Naszą wycieczkę zaczynamy w niewielkiej kaszubskiej wsi noszącej nazwę Smołdziński Las, która oddalona jest od naszego miejsca zakwaterowania – Ustki około 36 km. Po dojechaniu do widocznych na poniższym zdjęciu tablic Słowińskiego Parku Narodowego kierujemy się drogą leśną jeszcze przez 200 m i dojeżdżamy do parkingu.
Zatopiony Las parking
Poniżej podaję parametry płatnego parkingu leżącego w Słowińskim Parku Narodowym, z którego zaczynamy naszą wycieczkę. Parking jest płatny 7 zł za cały dzień postoju. Można płacić tu kartą. W dniu naszej wyprawy wolnych miejsc było pod dostatkiem. Dojazd do samego parkingu odbywa się drogą leśną (odległość około 1,2 km), na której co jakiś czas występują nierówności, ale nie ma tam zakazów wjazdu.

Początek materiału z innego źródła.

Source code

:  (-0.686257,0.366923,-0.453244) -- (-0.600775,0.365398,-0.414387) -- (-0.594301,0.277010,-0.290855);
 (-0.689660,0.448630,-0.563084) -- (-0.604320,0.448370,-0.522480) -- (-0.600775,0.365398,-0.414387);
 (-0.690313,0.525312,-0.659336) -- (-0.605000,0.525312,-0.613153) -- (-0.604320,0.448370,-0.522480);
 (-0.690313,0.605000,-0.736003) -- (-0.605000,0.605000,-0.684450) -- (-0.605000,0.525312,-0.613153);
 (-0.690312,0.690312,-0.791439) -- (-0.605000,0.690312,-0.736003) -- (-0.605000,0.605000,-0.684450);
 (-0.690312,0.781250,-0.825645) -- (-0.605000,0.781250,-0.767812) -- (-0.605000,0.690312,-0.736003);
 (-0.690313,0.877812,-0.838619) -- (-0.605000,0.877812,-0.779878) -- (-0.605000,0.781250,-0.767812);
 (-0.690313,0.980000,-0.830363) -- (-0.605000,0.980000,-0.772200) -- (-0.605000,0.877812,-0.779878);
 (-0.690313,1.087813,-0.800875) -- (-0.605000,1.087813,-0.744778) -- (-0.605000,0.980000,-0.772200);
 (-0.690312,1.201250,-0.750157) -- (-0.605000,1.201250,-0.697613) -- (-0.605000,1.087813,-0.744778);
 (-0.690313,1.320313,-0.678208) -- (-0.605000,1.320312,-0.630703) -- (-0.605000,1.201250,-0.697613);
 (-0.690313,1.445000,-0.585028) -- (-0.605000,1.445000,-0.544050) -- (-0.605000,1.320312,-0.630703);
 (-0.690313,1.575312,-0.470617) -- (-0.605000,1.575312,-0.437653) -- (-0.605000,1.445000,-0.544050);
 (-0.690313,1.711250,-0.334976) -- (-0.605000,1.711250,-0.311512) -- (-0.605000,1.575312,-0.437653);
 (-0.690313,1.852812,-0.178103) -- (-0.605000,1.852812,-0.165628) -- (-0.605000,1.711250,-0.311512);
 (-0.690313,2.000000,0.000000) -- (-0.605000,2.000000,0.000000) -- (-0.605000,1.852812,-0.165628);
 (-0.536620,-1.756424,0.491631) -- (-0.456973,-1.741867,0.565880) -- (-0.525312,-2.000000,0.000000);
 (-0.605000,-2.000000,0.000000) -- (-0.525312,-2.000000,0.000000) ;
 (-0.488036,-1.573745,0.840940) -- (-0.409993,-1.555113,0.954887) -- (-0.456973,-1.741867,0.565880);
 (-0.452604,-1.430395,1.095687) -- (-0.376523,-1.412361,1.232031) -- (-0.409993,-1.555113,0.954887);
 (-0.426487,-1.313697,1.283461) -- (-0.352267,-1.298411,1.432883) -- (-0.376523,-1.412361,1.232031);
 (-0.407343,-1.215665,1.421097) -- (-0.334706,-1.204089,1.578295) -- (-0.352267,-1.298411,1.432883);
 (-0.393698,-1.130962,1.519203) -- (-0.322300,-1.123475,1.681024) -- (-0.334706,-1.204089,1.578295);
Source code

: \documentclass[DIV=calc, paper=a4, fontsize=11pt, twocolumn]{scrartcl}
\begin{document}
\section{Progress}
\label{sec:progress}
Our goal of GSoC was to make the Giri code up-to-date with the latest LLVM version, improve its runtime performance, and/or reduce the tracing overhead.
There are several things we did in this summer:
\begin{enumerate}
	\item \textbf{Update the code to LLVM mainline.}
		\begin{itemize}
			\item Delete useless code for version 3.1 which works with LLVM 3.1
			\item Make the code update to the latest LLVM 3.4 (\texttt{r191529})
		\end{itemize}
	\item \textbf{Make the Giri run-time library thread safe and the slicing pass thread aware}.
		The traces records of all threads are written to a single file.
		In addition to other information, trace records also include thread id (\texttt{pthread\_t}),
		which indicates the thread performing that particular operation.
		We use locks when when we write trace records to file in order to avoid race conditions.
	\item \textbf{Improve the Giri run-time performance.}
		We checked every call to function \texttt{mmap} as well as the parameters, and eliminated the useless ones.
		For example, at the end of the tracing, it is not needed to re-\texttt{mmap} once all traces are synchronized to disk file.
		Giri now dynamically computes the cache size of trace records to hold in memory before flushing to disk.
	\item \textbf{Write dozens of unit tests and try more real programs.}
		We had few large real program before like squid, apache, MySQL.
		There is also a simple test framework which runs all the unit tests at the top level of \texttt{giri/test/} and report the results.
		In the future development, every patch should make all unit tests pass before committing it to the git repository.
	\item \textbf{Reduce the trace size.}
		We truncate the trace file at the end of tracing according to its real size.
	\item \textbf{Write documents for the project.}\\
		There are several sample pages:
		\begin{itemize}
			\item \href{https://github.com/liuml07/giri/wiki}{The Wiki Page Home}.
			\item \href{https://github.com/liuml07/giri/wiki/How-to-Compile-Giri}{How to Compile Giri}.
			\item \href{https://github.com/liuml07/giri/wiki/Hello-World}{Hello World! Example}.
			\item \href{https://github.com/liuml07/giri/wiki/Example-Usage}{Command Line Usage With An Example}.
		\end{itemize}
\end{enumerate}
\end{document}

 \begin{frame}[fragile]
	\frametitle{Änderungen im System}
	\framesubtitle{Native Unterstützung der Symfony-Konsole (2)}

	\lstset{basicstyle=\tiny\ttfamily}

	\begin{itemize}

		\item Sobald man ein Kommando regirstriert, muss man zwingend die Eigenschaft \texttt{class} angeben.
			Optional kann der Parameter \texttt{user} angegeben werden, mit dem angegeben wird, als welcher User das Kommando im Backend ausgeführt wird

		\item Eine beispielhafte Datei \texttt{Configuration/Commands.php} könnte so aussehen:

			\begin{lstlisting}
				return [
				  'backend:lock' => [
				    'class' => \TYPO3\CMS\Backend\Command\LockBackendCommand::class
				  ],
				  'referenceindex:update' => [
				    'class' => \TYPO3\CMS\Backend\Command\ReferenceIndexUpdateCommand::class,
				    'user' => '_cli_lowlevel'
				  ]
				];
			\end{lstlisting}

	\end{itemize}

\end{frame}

Pierwsza część trasy prowadzi przez urokliwy las. Droga jest niewymagająca, prosta, szeroka oraz piaszczysta. Na szlaku czarnym są ż miejsca, w których są zamontowane drewniane kładki ułatwiające wędrówkę. Tak jak wspominałam we wstępnie można pokonać ten odcinek rowerem. I rzeczywiście mijało nas sporo osób na jednośladach. Przy samej plaży są wyznaczone miejsca na rowery. Oczywiście jak to w Parku Narodowym można poruszać się tutaj tylko i wyłącznie wyznaczonymi ścieżkami. Poniżej prezentuję jak wygląda ten odcinek szlaku.
Po 1,5 km dochodzimy do zejścia na plażę. Jak możecie zauważyć na poniższych fotografiach są tu wspomniane wcześniej stojaki na rowery. Są również tablice informacyjne, na których możemy przeczytać między innymi o: charakterystycznej dla wydmy roślinności, czy też o tym jak zachować się w sytuacji spotkania foki na plaży w Słowińskim Parku Narodowym.
Przy zejściu na plażę, z którego korzystaliśmy widnieje tabliczka oznaczająca kierunek przebiegu szlaku czarnego prowadzącego do Strzeżonego miejsca wykorzystywanego do kąpieli (przy Czerwonej Szopie). Przy tablicy należy skręcić w prawo. Dystans jaki trzeba pokonać do strzeżonego kąpieliska to 1,5 km.
Druga część trasy: Po przeczytaniu informacji zamieszczonych na tabliczkach ruszamy w dalszą drogę. Czekało na nas krótkie piaszczyste, a do tego jak na Pomorze dość strome 😋 podejście.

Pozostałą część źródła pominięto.